(Saved entries)
---------------

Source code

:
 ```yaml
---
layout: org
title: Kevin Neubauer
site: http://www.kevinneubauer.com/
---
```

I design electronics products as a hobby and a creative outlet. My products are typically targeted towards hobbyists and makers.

---------------

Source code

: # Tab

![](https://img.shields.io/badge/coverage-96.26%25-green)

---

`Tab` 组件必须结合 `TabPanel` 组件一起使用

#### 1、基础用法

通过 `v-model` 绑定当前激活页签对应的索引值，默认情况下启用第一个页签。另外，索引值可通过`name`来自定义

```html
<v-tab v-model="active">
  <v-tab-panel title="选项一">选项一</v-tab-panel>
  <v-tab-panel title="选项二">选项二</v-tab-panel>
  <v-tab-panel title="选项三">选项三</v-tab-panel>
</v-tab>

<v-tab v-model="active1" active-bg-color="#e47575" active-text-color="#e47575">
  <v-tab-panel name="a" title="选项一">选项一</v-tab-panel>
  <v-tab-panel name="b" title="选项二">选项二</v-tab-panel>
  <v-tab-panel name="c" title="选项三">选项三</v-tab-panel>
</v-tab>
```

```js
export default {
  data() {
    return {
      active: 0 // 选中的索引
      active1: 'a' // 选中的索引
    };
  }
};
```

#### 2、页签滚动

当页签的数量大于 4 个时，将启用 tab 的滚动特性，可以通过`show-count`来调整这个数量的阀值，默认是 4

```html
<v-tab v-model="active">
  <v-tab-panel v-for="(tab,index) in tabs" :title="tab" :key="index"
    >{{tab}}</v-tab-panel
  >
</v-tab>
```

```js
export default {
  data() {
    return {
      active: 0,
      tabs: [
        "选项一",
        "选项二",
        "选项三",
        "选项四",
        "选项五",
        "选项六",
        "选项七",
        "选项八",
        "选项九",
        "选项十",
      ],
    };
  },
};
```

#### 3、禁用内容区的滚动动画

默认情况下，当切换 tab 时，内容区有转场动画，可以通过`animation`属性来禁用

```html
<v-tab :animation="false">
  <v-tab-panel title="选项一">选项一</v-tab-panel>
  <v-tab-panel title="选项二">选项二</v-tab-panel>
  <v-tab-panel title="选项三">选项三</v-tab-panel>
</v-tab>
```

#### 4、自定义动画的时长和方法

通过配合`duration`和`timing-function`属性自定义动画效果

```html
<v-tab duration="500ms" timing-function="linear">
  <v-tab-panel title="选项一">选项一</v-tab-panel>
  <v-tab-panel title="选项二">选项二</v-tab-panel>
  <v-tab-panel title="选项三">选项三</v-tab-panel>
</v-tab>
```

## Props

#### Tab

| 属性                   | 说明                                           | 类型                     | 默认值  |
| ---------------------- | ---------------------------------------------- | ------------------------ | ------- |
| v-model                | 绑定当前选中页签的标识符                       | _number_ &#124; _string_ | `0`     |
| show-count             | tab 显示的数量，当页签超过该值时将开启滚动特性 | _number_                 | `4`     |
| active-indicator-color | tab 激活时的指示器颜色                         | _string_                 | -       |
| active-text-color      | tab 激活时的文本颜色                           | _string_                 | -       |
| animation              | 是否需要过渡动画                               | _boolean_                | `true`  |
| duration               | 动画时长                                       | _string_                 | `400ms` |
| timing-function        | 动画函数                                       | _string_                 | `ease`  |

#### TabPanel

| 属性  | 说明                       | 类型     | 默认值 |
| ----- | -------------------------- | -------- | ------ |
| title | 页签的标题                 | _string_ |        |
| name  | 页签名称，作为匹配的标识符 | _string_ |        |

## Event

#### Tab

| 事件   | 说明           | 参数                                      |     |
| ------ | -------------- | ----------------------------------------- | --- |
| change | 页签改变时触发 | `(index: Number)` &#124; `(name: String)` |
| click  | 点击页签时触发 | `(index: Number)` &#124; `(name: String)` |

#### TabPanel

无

---------------

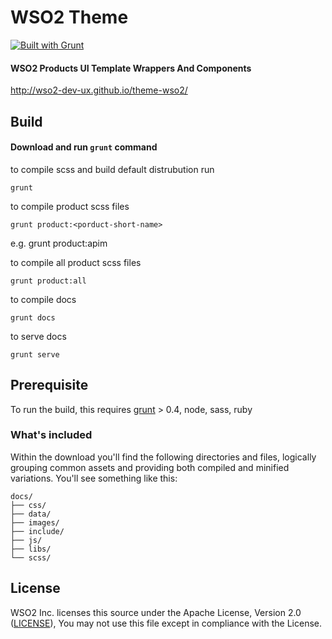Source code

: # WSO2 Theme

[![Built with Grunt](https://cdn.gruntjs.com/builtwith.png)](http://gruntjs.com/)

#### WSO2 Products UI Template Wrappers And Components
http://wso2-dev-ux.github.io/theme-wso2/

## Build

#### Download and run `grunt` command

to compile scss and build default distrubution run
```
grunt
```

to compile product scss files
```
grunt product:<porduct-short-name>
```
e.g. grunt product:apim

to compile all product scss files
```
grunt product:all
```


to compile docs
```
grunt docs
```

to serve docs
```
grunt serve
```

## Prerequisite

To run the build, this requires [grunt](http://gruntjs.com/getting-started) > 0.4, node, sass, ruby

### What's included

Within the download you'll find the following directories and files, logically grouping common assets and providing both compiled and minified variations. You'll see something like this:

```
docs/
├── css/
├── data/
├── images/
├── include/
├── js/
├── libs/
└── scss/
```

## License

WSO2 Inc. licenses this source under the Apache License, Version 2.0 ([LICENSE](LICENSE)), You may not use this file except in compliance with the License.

---------------

Work instructions »
Lines with the word "count": how many appear in the data? State only the number.

Answer to this exercise »
2